*Records for processing*:
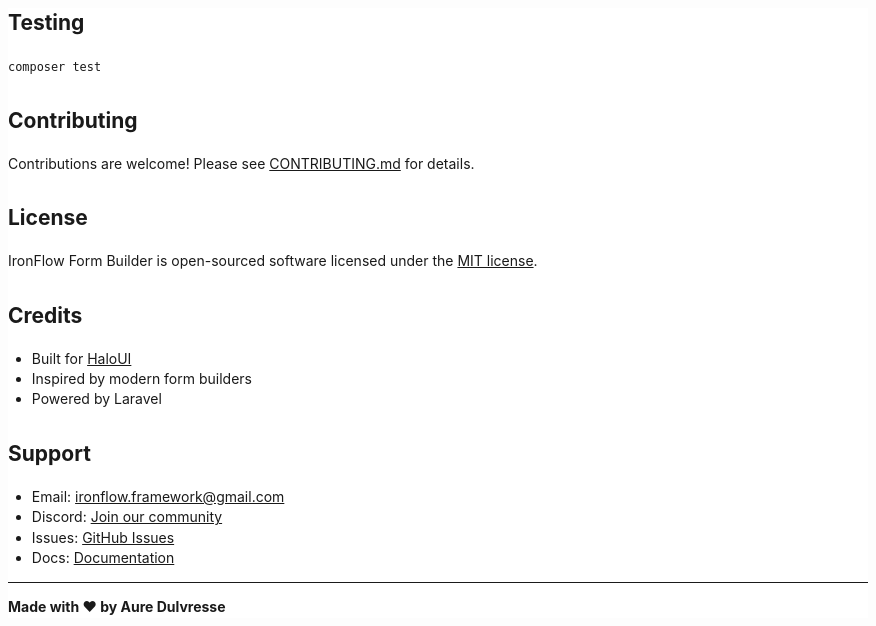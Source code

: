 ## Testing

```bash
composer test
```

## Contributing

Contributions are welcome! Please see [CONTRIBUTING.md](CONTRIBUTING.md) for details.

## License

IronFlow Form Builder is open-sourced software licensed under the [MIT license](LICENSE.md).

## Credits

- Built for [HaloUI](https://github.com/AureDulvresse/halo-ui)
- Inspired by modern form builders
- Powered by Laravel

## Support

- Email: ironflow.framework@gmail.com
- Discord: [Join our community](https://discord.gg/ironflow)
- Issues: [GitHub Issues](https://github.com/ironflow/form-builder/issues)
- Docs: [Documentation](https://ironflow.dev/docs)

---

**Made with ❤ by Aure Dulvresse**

---

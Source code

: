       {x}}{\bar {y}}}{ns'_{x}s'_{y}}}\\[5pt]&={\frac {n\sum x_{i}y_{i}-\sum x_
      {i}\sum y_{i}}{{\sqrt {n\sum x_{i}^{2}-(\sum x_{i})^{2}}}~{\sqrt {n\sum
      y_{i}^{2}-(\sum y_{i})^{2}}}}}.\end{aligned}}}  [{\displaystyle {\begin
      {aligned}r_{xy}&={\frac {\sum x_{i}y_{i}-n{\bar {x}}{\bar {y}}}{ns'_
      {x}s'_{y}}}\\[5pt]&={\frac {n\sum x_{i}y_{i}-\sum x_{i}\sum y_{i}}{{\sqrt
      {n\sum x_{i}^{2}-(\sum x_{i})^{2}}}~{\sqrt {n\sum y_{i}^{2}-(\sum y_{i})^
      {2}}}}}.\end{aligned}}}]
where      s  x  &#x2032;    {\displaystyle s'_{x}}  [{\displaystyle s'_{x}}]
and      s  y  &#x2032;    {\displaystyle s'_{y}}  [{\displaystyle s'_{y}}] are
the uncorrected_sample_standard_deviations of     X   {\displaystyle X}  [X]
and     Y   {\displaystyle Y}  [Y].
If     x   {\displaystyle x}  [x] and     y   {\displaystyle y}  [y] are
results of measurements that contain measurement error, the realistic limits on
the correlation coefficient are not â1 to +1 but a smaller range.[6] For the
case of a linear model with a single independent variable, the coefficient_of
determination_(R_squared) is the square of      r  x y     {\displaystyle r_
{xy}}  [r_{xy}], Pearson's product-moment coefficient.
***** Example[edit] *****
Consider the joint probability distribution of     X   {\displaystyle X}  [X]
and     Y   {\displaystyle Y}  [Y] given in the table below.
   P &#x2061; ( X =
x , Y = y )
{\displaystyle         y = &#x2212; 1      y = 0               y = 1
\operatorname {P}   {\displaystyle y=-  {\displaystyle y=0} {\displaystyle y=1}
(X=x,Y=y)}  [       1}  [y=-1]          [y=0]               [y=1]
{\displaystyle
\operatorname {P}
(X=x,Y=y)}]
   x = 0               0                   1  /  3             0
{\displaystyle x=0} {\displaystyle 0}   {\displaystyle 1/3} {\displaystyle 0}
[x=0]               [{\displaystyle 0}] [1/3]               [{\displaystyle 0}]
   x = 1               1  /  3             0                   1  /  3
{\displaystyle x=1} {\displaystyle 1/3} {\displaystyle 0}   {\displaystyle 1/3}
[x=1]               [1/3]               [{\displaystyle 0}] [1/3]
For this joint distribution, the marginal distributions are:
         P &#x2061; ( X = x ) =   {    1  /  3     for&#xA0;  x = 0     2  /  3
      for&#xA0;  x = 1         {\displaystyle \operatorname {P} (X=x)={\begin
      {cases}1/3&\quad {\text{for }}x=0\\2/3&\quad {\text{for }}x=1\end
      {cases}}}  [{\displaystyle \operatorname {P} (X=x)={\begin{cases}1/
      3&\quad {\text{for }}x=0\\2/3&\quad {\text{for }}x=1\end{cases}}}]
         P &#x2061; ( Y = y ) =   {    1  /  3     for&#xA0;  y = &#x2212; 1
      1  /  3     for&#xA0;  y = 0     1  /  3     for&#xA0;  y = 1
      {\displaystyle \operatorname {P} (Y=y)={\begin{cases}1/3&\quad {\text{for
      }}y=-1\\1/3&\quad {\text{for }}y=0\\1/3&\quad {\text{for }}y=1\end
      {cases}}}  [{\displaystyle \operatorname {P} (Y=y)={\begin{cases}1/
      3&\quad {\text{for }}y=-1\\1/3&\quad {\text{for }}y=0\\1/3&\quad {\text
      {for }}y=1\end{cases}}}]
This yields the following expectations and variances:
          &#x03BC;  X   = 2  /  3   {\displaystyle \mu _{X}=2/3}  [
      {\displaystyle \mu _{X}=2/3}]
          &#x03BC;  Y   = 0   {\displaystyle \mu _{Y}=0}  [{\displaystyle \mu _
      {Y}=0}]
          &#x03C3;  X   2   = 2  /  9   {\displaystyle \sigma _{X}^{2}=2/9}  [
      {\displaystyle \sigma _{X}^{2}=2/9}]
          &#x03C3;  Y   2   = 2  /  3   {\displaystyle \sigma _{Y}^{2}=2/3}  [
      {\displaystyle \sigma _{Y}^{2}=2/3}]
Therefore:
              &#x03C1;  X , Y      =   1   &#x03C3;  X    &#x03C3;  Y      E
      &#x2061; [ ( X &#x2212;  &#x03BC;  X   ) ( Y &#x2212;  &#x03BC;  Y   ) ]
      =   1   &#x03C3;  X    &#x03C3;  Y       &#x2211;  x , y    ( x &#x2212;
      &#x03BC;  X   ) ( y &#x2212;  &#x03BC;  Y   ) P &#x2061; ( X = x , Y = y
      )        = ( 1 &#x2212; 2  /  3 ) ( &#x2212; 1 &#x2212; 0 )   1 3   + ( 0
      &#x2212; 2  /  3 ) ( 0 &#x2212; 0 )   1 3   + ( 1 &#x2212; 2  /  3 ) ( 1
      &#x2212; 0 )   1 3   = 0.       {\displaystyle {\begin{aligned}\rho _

*Task directions*: If a line in the records above holds the string "github", copy it out.

*Output below*:
- Built for [HaloUI](https://github.com/AureDulvresse/halo-ui)
- Issues: [GitHub Issues](https://github.com/ironflow/form-builder/issues)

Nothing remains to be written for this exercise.